I swear this is not a gay issue.
This is a trust issue.
If the allegations are true that Pokey Chatman left LSU because of an inappropriate relationship with a former player, sexuality should be the least of anyone's concerns.
Details still are trickling in, but all the news stories I've read made sure to point out that LSU's current players were never compromised.
But I ask this in all seriousness: Does it matter?
We don't know when Chatman began this relationship, but the fact that she left LSU in such a rush certainly gives us a possible answer to that key question.
Chatman appears to have violated the precious trust between player and coach. And if that is true, she should not coach at LSU or any other school.
It's unfortunate because we see far too much of this in women's athletics, where unethical relationships between players and coaches seemed to be fostered, not condemned.

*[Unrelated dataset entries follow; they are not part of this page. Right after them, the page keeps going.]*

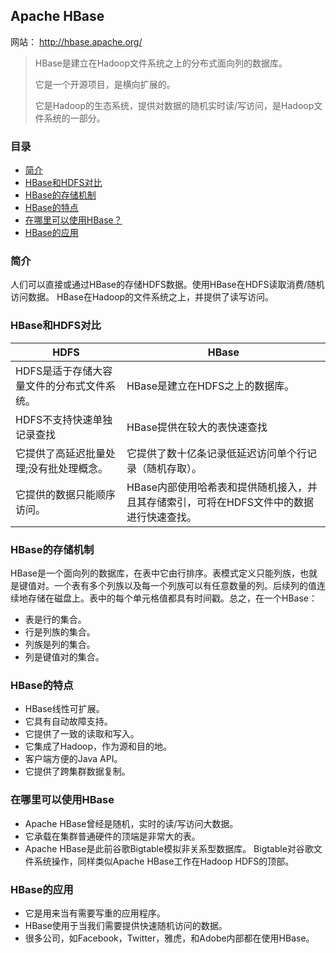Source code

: ## Apache HBase

网站： http://hbase.apache.org/

> HBase是建立在Hadoop文件系统之上的分布式面向列的数据库。
>
> 它是一个开源项目，是横向扩展的。
>
> 它是Hadoop的生态系统，提供对数据的随机实时读/写访问，是Hadoop文件系统的一部分。

### 目录
- [简介](#简介)
- [HBase和HDFS对比](#HBase和HDFS对比)
- [HBase的存储机制](#HBase的存储机制)
- [HBase的特点](#HBase的特点)
- [在哪里可以使用HBase？](#在哪里可以使用HBase)
- [HBase的应用](#HBase的应用)


### 简介

人们可以直接或通过HBase的存储HDFS数据。使用HBase在HDFS读取消费/随机访问数据。 HBase在Hadoop的文件系统之上，并提供了读写访问。

### HBase和HDFS对比

HDFS | HBase
--- | --- 
HDFS是适于存储大容量文件的分布式文件系统。 | HBase是建立在HDFS之上的数据库。
HDFS不支持快速单独记录查找 | HBase提供在较大的表快速查找
它提供了高延迟批量处理;没有批处理概念。 | 它提供了数十亿条记录低延迟访问单个行记录（随机存取）。
它提供的数据只能顺序访问。 | HBase内部使用哈希表和提供随机接入，并且其存储索引，可将在HDFS文件中的数据进行快速查找。

### HBase的存储机制

HBase是一个面向列的数据库，在表中它由行排序。表模式定义只能列族，也就是键值对。一个表有多个列族以及每一个列族可以有任意数量的列。后续列的值连续地存储在磁盘上。表中的每个单元格值都具有时间戳。总之，在一个HBase：
- 表是行的集合。
- 行是列族的集合。
- 列族是列的集合。
- 列是键值对的集合。

### HBase的特点

- HBase线性可扩展。
- 它具有自动故障支持。
- 它提供了一致的读取和写入。
- 它集成了Hadoop，作为源和目的地。
- 客户端方便的Java API。
- 它提供了跨集群数据复制。

### 在哪里可以使用HBase
- Apache HBase曾经是随机，实时的读/写访问大数据。
- 它承载在集群普通硬件的顶端是非常大的表。
- Apache HBase是此前谷歌Bigtable模拟非关系型数据库。 Bigtable对谷歌文件系统操作，同样类似Apache HBase工作在Hadoop HDFS的顶部。

### HBase的应用
- 它是用来当有需要写重的应用程序。
- HBase使用于当我们需要提供快速随机访问的数据。
- 很多公司，如Facebook，Twitter，雅虎，和Adobe内部都在使用HBase。
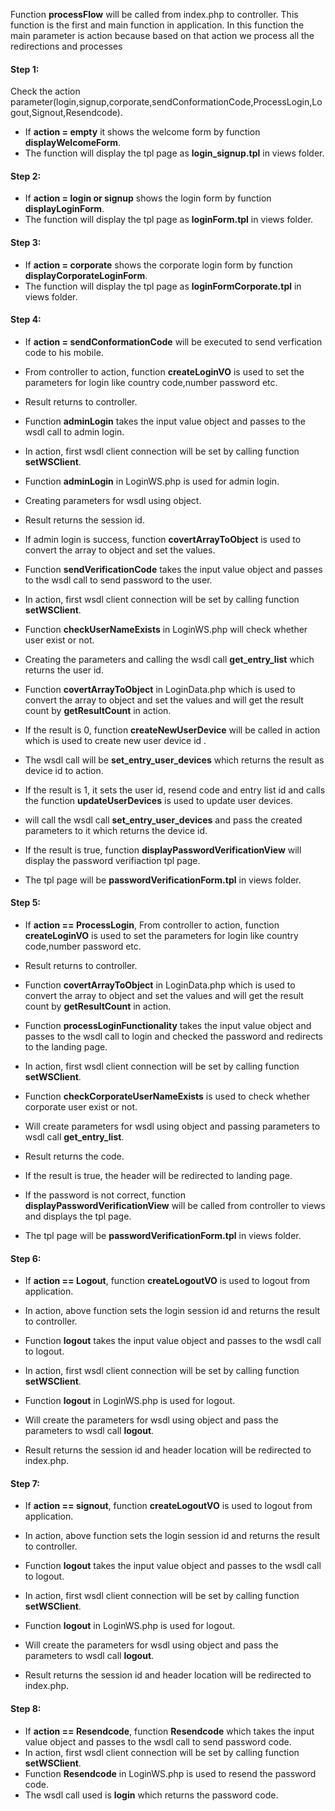 
Function **processFlow** will be called from index.php to controller. This function is the first and main function in application. In this function the main parameter is action because based on that action we process all the redirections and processes

#### Step 1: 

Check the action parameter(login,signup,corporate,sendConformationCode,ProcessLogin,Logout,Signout,Resendcode).

-  If **action = empty** it shows the welcome form by function **displayWelcomeForm**.
- The function will display the tpl page as **login_signup.tpl** in views folder.

#### Step 2:

- If **action = login or signup** shows the login form by function **displayLoginForm**.
- The function will display the tpl page as **loginForm.tpl** in views folder.

#### Step 3:

- If **action = corporate** shows the corporate login form by function **displayCorporateLoginForm**.
- The function will display the tpl page as **loginFormCorporate.tpl** in views folder.

#### Step 4:

-  If **action = sendConformationCode** will be executed to send verfication code to his mobile.
- From controller to action, function **createLoginVO** is used to set the parameters for login like country code,number password etc.
- Result returns to controller.

- Function **adminLogin** takes the input value object and passes to the wsdl call to admin login.
- In action, first wsdl client connection will be set by calling function **setWSClient**.
- Function **adminLogin** in LoginWS.php is used for admin login.
- Creating parameters for wsdl using object.
- Result returns the session id.

- If admin login is success, function **covertArrayToObject** is used to convert the array to object and set the values.
- Function **sendVerificationCode** takes the input value object and passes to the wsdl call to send password to the user.
- In action, first wsdl client connection will be set by calling function **setWSClient**.
- Function **checkUserNameExists** in LoginWS.php will check whether user exist or not. 
- Creating the parameters and calling the wsdl call **get_entry_list** which returns the user id.
- Function **covertArrayToObject** in LoginData.php which is used to convert the array to object and set the values and will get the result count by **getResultCount** in action.

- If the result is 0, function **createNewUserDevice** will be called in action which is used to create new user device id .
- The wsdl call will be **set_entry_user_devices** which returns the result as device id to action.

- If the result is 1, it sets the user id, resend code and entry list id and calls the function **updateUserDevices** is used to update user devices.
- will call the wsdl call **set_entry_user_devices** and pass the created parameters to it which returns the device id.
- If the result is true, function **displayPasswordVerificationView** will display the password verifiaction tpl page.
- The tpl page will be **passwordVerificationForm.tpl** in views folder.



#### Step 5:

- If **action == ProcessLogin**, From controller to action, function **createLoginVO** is used to set the parameters for login like country code,number password etc.
- Result returns to controller.
- Function **covertArrayToObject** in LoginData.php which is used to convert the array to object and set the values and will get the result count by **getResultCount** in action.

- Function **processLoginFunctionality** takes the input value object and passes to the wsdl call to login and checked the password and redirects to the landing page.
- In action, first wsdl client connection will be set by calling function **setWSClient**.
- Function **checkCorporateUserNameExists** is used to check whether corporate user exist or not.
- Will create parameters for wsdl using object and passing parameters to wsdl call **get_entry_list**.
- Result returns the code.
- If the result is true, the header will be redirected to landing page.
- If the password is not correct, function **displayPasswordVerificationView** will be called from controller to views and displays the tpl page.
- The tpl page will be **passwordVerificationForm.tpl** in views folder.


#### Step 6:

- If **action == Logout**, function **createLogoutVO** is used to logout from application.
- In action, above function sets the login session id and returns the result to controller.

- Function **logout** takes the input value object and passes to the wsdl call to logout.
- In action, first wsdl client connection will be set by calling function **setWSClient**.
- Function **logout** in LoginWS.php is used for logout. 
- Will create the parameters for wsdl using object and pass the parameters to wsdl call **logout**.
- Result returns the session id and header location will be redirected to index.php.


#### Step 7:

- If **action == signout**, function **createLogoutVO** is used to logout from application.
- In action, above function sets the login session id and returns the result to controller.

- Function **logout** takes the input value object and passes to the wsdl call to logout.
- In action, first wsdl client connection will be set by calling function **setWSClient**.
- Function **logout** in LoginWS.php is used for logout. 
- Will create the parameters for wsdl using object and pass the parameters to wsdl call **logout**.
- Result returns the session id and header location will be redirected to index.php.


#### Step 8:

- If **action == Resendcode**, function **Resendcode** which takes the input value object and passes to the wsdl call to send password code.
- In action, first wsdl client connection will be set by calling function **setWSClient**.
- Function **Resendcode** in LoginWS.php is used to resend the password code.
- The wsdl call used is **login** which returns the password code.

When I say "unethical relationships," I'm not talking about women liking women, because men are equally guilty of crossing the line.
No one has ever stopped to question Brandi Chastain, Julie Foudy and Jackie Joyner-Kersee about marrying their coaches (Chastain and Foudy both later married their college coaches), instead choosing to focus on what cutesy copy it makes for Valentine's Day.
I'm sure all the aforementioned couples are deeply in love, but the fact that few eyebrows have been raised about these relationships lets me know that the message has been sent that it's OK for coaches and players to hook up. When it's a male coach and female player, that is.
When parents send their children to college and entrust them to a coach, the last thing they need to worry about it is whether their daughter is being checked out in the lay-up line.
Not that this doesn't exist at the pro level. Upon coming out, Sheryl Swoopes also disclosed she was in a relationship with the former assistant coach with the Houston Comets, Alisa Scott. Wonder how Swoopes' backup felt about that.
At the professional level, you could argue that what happens between adults is fair game, but it shouldn't be tolerated at all because coaches carry such powerful influence and it ultimately creates an insurmountable amount of chaos, questions and suspicion.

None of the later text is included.